A majority of the members of the Committee shall constitute a quorum. The act of a majority of the members present at the meeting at which a quorum is present shall be the act of the Committee. If only two members constitute a quorum, the unanimous vote of the two members shall constitute the act of the Committee.
Any action required or permitted to be taken at a meeting of the Committee may be taken without a meeting if, prior or subsequent to the action, a consent or consents thereto by all members of the Committee is filed with the Secretary of the Company.
The Committee shall
- establish guidelines and criteria for nomination for election of directors, including the nomination of directors by shareholders. Such criteria shall include the availability of sufficient time to serve on the Companys Board and the possession of such knowledge, experience, skills, expertise, wisdom, integrity, business acumen, understanding of the Companys business environment and diversity so as to enhance the Boards ability to manage and direct the affairs and business of the Company, including, when applicable, to have the ability of committees of the Board to fulfill their duties and/or to satisfy any independence requirements imposed by law, regulation or NYSE listing standards.
- review the qualifications of and recommend to the Board nominees for election to the Board at each Annual Meeting of Shareholders and to fill vacancies on the Board.
- review timely nominations for election of directors received from shareholders, and ensure that such shareholders are advised of any final action taken by the Board with respect thereto.
3.2. Corporate Governance:
The Committee shall
- Develop and recommend to the Board, corporate governance guidelines and monitor the Companys compliance therewith, and review such guidelines periodically, and at least annually, to assure that they are appropriate for the Company and comply with the requirements of the SEC and NYSE.
- Review shareholder proposals for inclusion in the Proxy Statement for the Annual Meeting of Shareholders and proposed responses by the Board.
- Make recommendations to the Board concerning any other aspect of the procedures of the Board that the Committee considers warranted.
- Review significant shareholder relations issues, corporate political contributions and review and approve all corporate contributions to affiliated persons or entities and all contributions in excess of $25,000 to any other person or entity.
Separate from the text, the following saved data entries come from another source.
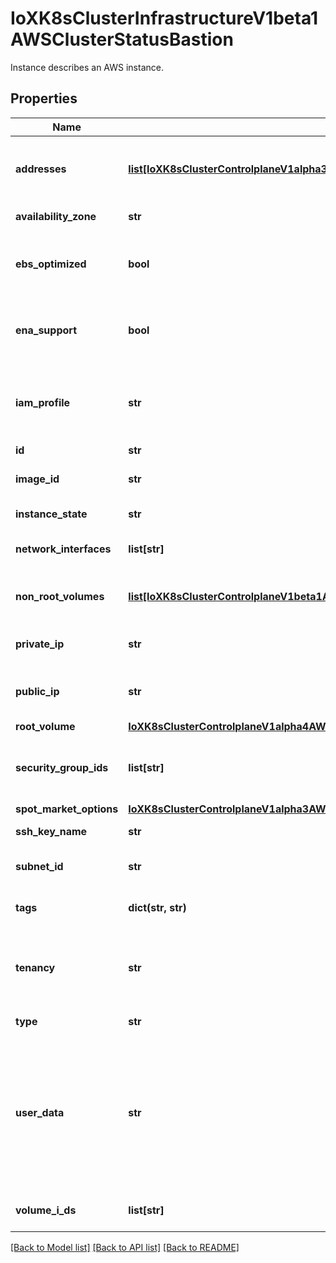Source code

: # IoXK8sClusterInfrastructureV1beta1AWSClusterStatusBastion

Instance describes an AWS instance.
## Properties
Name | Type | Description | Notes
------------ | ------------- | ------------- | -------------
**addresses** | [**list[IoXK8sClusterControlplaneV1alpha3AWSManagedControlPlaneStatusBastionAddresses]**](IoXK8sClusterControlplaneV1alpha3AWSManagedControlPlaneStatusBastionAddresses.md) | Addresses contains the AWS instance associated addresses. | [optional] 
**availability_zone** | **str** | Availability zone of instance | [optional] 
**ebs_optimized** | **bool** | Indicates whether the instance is optimized for Amazon EBS I/O. | [optional] 
**ena_support** | **bool** | Specifies whether enhanced networking with ENA is enabled. | [optional] 
**iam_profile** | **str** | The name of the IAM instance profile associated with the instance, if applicable. | [optional] 
**id** | **str** |  | 
**image_id** | **str** | The ID of the AMI used to launch the instance. | [optional] 
**instance_state** | **str** | The current state of the instance. | [optional] 
**network_interfaces** | **list[str]** | Specifies ENIs attached to instance | [optional] 
**non_root_volumes** | [**list[IoXK8sClusterControlplaneV1beta1AWSManagedControlPlaneStatusBastionNonRootVolumes]**](IoXK8sClusterControlplaneV1beta1AWSManagedControlPlaneStatusBastionNonRootVolumes.md) | Configuration options for the non root storage volumes. | [optional] 
**private_ip** | **str** | The private IPv4 address assigned to the instance. | [optional] 
**public_ip** | **str** | The public IPv4 address assigned to the instance, if applicable. | [optional] 
**root_volume** | [**IoXK8sClusterControlplaneV1alpha4AWSManagedControlPlaneStatusBastionRootVolume**](IoXK8sClusterControlplaneV1alpha4AWSManagedControlPlaneStatusBastionRootVolume.md) |  | [optional] 
**security_group_ids** | **list[str]** | SecurityGroupIDs are one or more security group IDs this instance belongs to. | [optional] 
**spot_market_options** | [**IoXK8sClusterControlplaneV1alpha3AWSManagedControlPlaneStatusBastionSpotMarketOptions**](IoXK8sClusterControlplaneV1alpha3AWSManagedControlPlaneStatusBastionSpotMarketOptions.md) |  | [optional] 
**ssh_key_name** | **str** | The name of the SSH key pair. | [optional] 
**subnet_id** | **str** | The ID of the subnet of the instance. | [optional] 
**tags** | **dict(str, str)** | The tags associated with the instance. | [optional] 
**tenancy** | **str** | Tenancy indicates if instance should run on shared or single-tenant hardware. | [optional] 
**type** | **str** | The instance type. | [optional] 
**user_data** | **str** | UserData is the raw data script passed to the instance which is run upon bootstrap. This field must not be base64 encoded and should only be used when running a new instance. | [optional] 
**volume_i_ds** | **list[str]** | IDs of the instance&#39;s volumes | [optional] 

[[Back to Model list]](../README.md#documentation-for-models) [[Back to API list]](../README.md#documentation-for-api-endpoints) [[Back to README]](../README.md)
The Chairperson may represent the entire Committee for purposes of the review of such contributions.
3.2.2. Board of Directors
The Committee shall make recommendations to the Board regarding:
- The size and the composition of the Board of Directors
- The tenure and retirement age of directors
- The effectiveness of incumbent directors
- The removal of directors for cause
The Committee shall conduct, or cause to be conducted, an annual assessment of Board performance.
The Committee shall periodically review and oversee any orientation programs for newly elected directors and continuing director education programs for incumbent directors.
3.2.3. Committees of the Board of Directors:
The Committee shall make nominations to the Board for election of the members of the Board committees, periodically review the organization of the various committees of the Board, and ascertain whether the committees possess a Charter and whether such Charter is reviewed annually.
3.2.4. Officers, CEO
The Committee shall
- Review senior management organization and responsibilities.
- Make nominations to the Board for election of Officers.
- Assure that the Company has a senior management succession plan, with particular attention to the position of Chief Executive Officer and review it annually.
- Recommend to the Board the individual who should assume the position of Chief Executive Officer if the Chief Executive Officer becomes incapacitated due to an unforeseen event.
3.3. Other Responsibilities:
The Committee shall
- Have the oversight of the Companys positions on and policies with respect to corporate governance.
- Review and recommend to the Board for approval the Companys Code of Business Conduct and the Code of Business Ethics for the CEO and Senior Financial Officers.
- Examine any exceptional situation that might constitute an infraction of the Companys Code of Business Conduct and coordinate the prompt disclosure of any material departures from its Code of Business Conduct.
- Annually review its Charter, recommend the same for approval to the Board of Directors and undertake additional activities within the scope of its Charter as the Committee may from time to time determine.
- Have the sole authority to retain, and approve the fees and other retention terms of, director search, legal and other advisors, as it deems necessary for the fulfillment of its responsibilities.
- Have the authority to designate, and delegate duties to, such standing and ad-hoc sub-committees as it deems necessary or desirable.
- Conduct an annual assessment of the Committees performance.